Dataset entries
◆ ◆ ◆

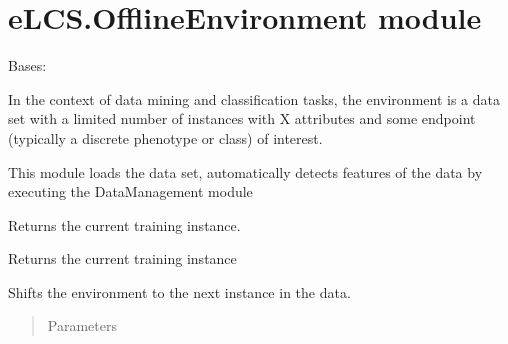 \documentclass[letterpaper,10pt,english]{sphinxmanual}
\begin{document}
\section{eLCS.OfflineEnvironment module}
\label{\detokenize{eLCS:elcs-offlineenvironment-module}}\label{\detokenize{eLCS:module-eLCS.OfflineEnvironment}}

\begin{fulllineitems}
\label{\detokenize{eLCS:eLCS.OfflineEnvironment.OfflineEnvironment}}
Bases: 

In the context of data mining and classification tasks,
the environment is a data set with a limited number of instances with X attributes
and some endpoint (typically a discrete phenotype or class) of interest.

This module loads the data set, automatically detects features of the data by executing
the DataManagement module

\begin{fulllineitems}
\label{\detokenize{eLCS:eLCS.OfflineEnvironment.OfflineEnvironment.getTestInstance}}
Returns the current training instance.

\end{fulllineitems}


\begin{fulllineitems}
\label{\detokenize{eLCS:eLCS.OfflineEnvironment.OfflineEnvironment.getTrainInstance}}
Returns the current training instance

\end{fulllineitems}


\begin{fulllineitems}
\label{\detokenize{eLCS:eLCS.OfflineEnvironment.OfflineEnvironment.newInstance}}
Shifts the environment to the next instance in the data.
\begin{quote}\begin{description}
\item[{Parameters}] \leavevmode
{} \textendash{} 


\end{description}
\end{quote}
\end{fulllineitems}
\end{fulllineitems}
\end{document}

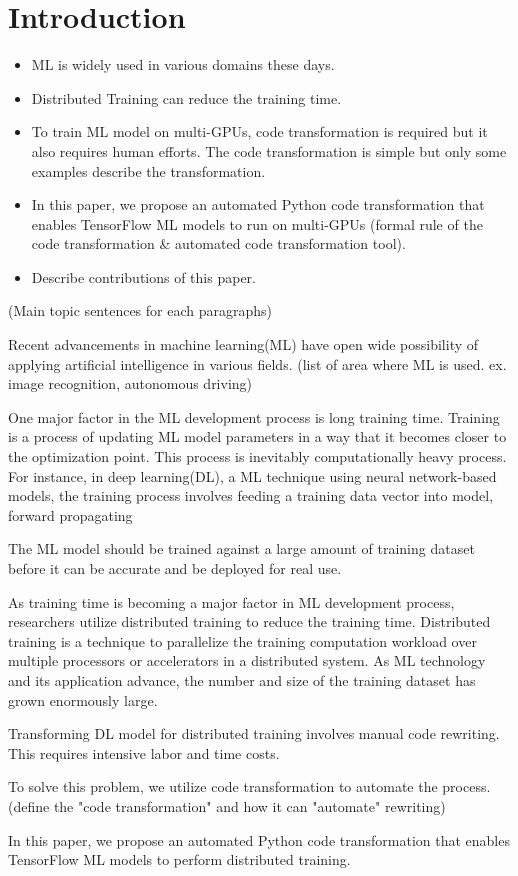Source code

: \section{Introduction}\label{sec:intro}
\begin{itemize}
  \item ML is widely used in various domains these days.
  \item Distributed Training can reduce the training time.
  \item To train ML model on multi-GPUs, code transformation is required but it
    also requires human efforts. The code transformation is simple but only
    some examples describe the transformation.
  \item In this paper, we propose an automated Python code transformation that
    enables TensorFlow ML models to run on multi-GPUs (formal rule of the code
    transformation \& automated code transformation tool).
  \item Describe contributions of this paper.
\end{itemize}

(Main topic sentences for each paragraphs)

Recent advancements in machine learning(ML) have open wide possibility of
applying artificial intelligence in various fields.
(list of area where ML is used. ex. image recognition, autonomous driving)

One major factor in the ML development process is long training time.
Training is a process of updating ML model parameters in a way
that it becomes closer to the optimization point.
This process is inevitably computationally heavy process.
For instance, in deep learning(DL), a ML technique using
neural network-based models, the training process involves
feeding a training data vector into model, forward propagating 

The ML model should be trained against a large amount of training dataset
before it can be accurate and be deployed for real use.

As training time is becoming a major factor in ML development process,
researchers utilize distributed training to reduce the training time.
Distributed training is a technique to parallelize the training computation
workload over multiple processors or accelerators in a distributed system.
As ML technology and its application advance, the number and size of
the training dataset has grown enormously large.

Transforming DL model for distributed training involves
manual code rewriting. This requires intensive labor and time costs.

To solve this problem, we utilize code transformation to automate the process.
(define the "code transformation" and how it can "automate" rewriting)

In this paper, we propose an automated Python code transformation that enables
TensorFlow ML models to perform distributed training.

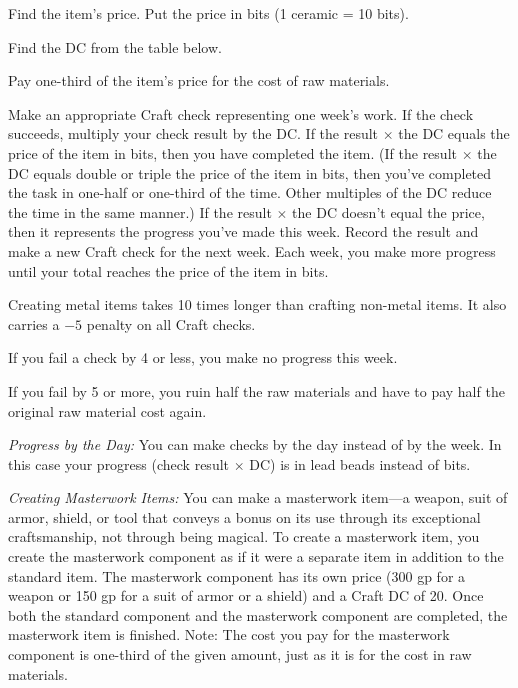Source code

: \begin{enumerate*}
\item Find the item's price. Put the price in bits (1 ceramic = 10 bits).
\item Find the DC from the table below.
\item Pay one-third of the item's price for the cost of raw materials.
\item Make an appropriate Craft check representing one week's work. If the check succeeds, multiply your check result by the DC. If the result $\times$ the DC equals the price of the item in bits, then you have completed the item. (If the result $\times$ the DC equals double or triple the price of the item in bits, then you've completed the task in one-half or one-third of the time. Other multiples of the DC reduce the time in the same manner.) If the result $\times$ the DC doesn't equal the price, then it represents the progress you've made this week. Record the result and make a new Craft check for the next week. Each week, you make more progress until your total reaches the price of the item in bits.
\end{enumerate*}

Creating metal items takes 10 times longer than crafting non-metal items. It also carries a $-5$ penalty on all Craft checks.

If you fail a check by 4 or less, you make no progress this week.

If you fail by 5 or more, you ruin half the raw materials and have to pay half the original raw material cost again.

\textit{Progress by the Day:} You can make checks by the day instead of by the week. In this case your progress (check result $\times$ DC) is in lead beads instead of bits.

\textit{Creating Masterwork Items:} You can make a masterwork item---a weapon, suit of armor, shield, or tool that conveys a bonus on its use through its exceptional craftsmanship, not through being magical. To create a masterwork item, you create the masterwork component as if it were a separate item in addition to the standard item. The masterwork component has its own price (300 gp for a weapon or 150 gp for a suit of armor or a shield) and a Craft DC of 20. Once both the standard component and the masterwork component are completed, the masterwork item is finished. Note: The cost you pay for the masterwork component is one-third of the given amount, just as it is for the cost in raw materials.

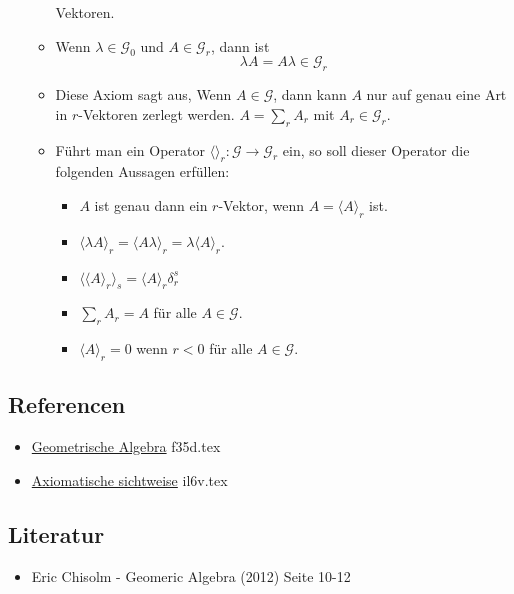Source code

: \documentclass{sajzk}
\begin{document}
\begin{itemize}
\begin{itemize}
              Vektoren.
        \item Wenn $\lambda\in\mathscr{G}_0$ und $A\in\mathscr{G}_r$,
              dann ist
          $$\lambda A=A\lambda\in\mathscr{G}_r$$
        \item Diese Axiom sagt aus, Wenn $A\in\mathscr{G}$, dann kann $A$ nur auf genau
              eine Art in $r$-Vektoren zerlegt werden. $A=\sum_r A_r$ mit
              $A_r\in\mathscr{G}_r$.
        \item Führt man ein Operator $\langle \rangle_r:\mathscr{G}\to\mathscr{G}_r$ ein,
              so soll dieser Operator die folgenden Aussagen erfüllen:
        \begin{itemize}
            \item $A$ ist genau dann ein $r$-Vektor, wenn $A = \langle A\rangle_r$ ist.
            \item $\langle\lambda A\rangle_r=\langle A\lambda\rangle_r=\lambda\langle A\rangle_r$.
            \item $\langle\langle A\rangle_r\rangle_s = \langle A\rangle_r\delta_r^s$
            \item $\sum_r A_r = A$ für alle $A\in\mathscr{G}$.
            \item $\langle A\rangle_r = 0$ wenn $r<0$ für alle $A\in\mathscr{G}$.
        \end{itemize}
    \end{itemize}
\end{itemize}

\subsection{Referencen}
\begin{itemize}
    \item \href{f35d.pdf}{Geometrische Algebra} f35d.tex
    \item \href{il6v.pdf}{Axiomatische sichtweise} il6v.tex
\end{itemize}

\subsection{Literatur}
\begin{itemize}
    \item Eric Chisolm - Geomeric Algebra (2012) Seite 10-12
\end{itemize}
\end{document}
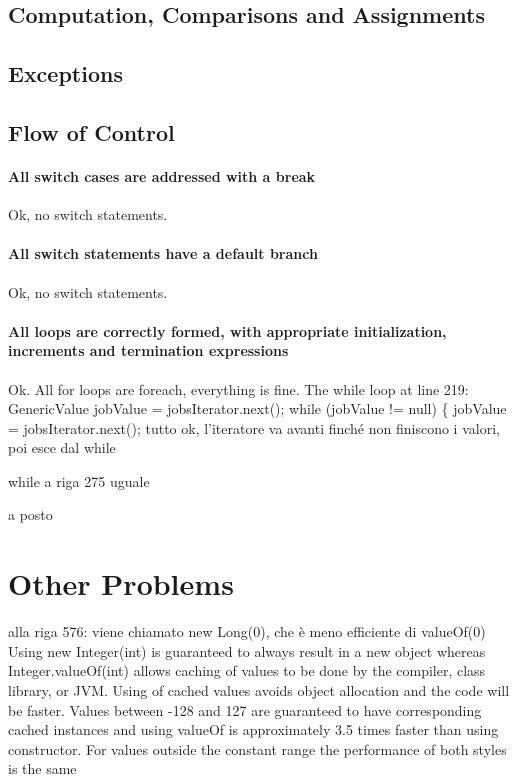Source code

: \documentclass[english]{article}
\begin{document}
\subsection{Computation, Comparisons and Assignments}

\subsection{Exceptions}


\subsection{Flow of Control}
\paragraph{All switch cases are addressed with a break}
Ok, no switch statements.

\paragraph{All switch statements have a default branch}
Ok, no switch statements.

\paragraph{All loops are correctly formed, with appropriate initialization, increments and termination expressions}
Ok.
All for loops are foreach, everything is fine.
The while loop at line 219:
GenericValue jobValue = jobsIterator.next();
while (jobValue != null) \{
jobValue = jobsIterator.next();
tutto ok, l'iteratore va avanti finché non finiscono i valori, poi esce dal while

while a riga 275 uguale

a posto

\section{Other Problems} %
alla riga 576:
viene chiamato new Long(0), che è meno efficiente di valueOf(0)
Using new Integer(int) is guaranteed to always result in a new object whereas Integer.valueOf(int) allows caching of values to be done by the compiler, class library, or JVM. Using of cached values avoids object allocation and the code will be faster.
Values between -128 and 127 are guaranteed to have corresponding cached instances and using valueOf is approximately 3.5 times faster than using constructor. For values outside the constant range the performance of both styles is the same
\end{document}

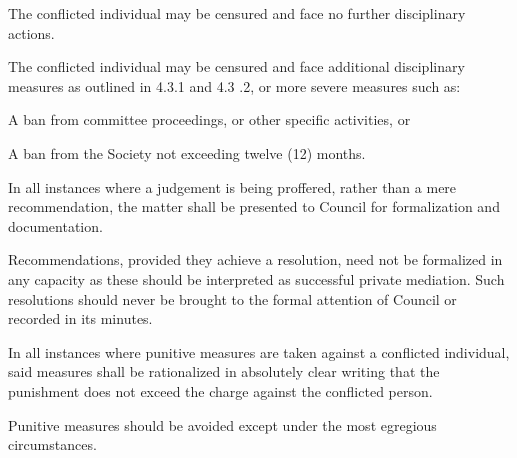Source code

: \begin{longenum}[ label*=\arabic*., align=left]
\begin{longenum}[ label*=\arabic*., align=left]
\begin{longenum}[ label*=\arabic*., align=left]
            \item The conflicted individual may be censured and face no further disciplinary actions.
            \item The conflicted individual may be censured and face additional disciplinary measures as outlined in 4.3.1 and 4.3 .2, or more severe measures such as: 
            \begin{longenum}[ label*=\arabic*., align=left]
				\item A ban from committee proceedings, or other specific activities, or
                \item A ban from the Society not exceeding twelve (12) months.

			\end{longenum}
		\end{longenum}
		\item In all instances where a judgement is being proffered, rather than a mere recommendation, the matter shall be presented to Council for formalization and documentation.

        \begin{longenum}[ label*=\arabic*., align=left]
			\item Recommendations, provided they achieve a resolution, need not be formalized in any capacity as these should be interpreted as successful private mediation. Such resolutions should never be brought to the formal attention of Council or recorded in its minutes.

		\end{longenum}
        \item In all instances where punitive measures are taken against a conflicted individual, said measures shall be rationalized in absolutely clear writing that the punishment does not exceed the charge against the conflicted person.
        \item Punitive measures should be avoided except under the most egregious circumstances.

	\end{longenum}    




\end{longenum}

◆ ◆ ◆

> _Work to complete_:
Whichever lines of the records above hold the word "riga" should all be copied out.

> _Exercise result_:
while a riga 275 uguale
alla riga 576:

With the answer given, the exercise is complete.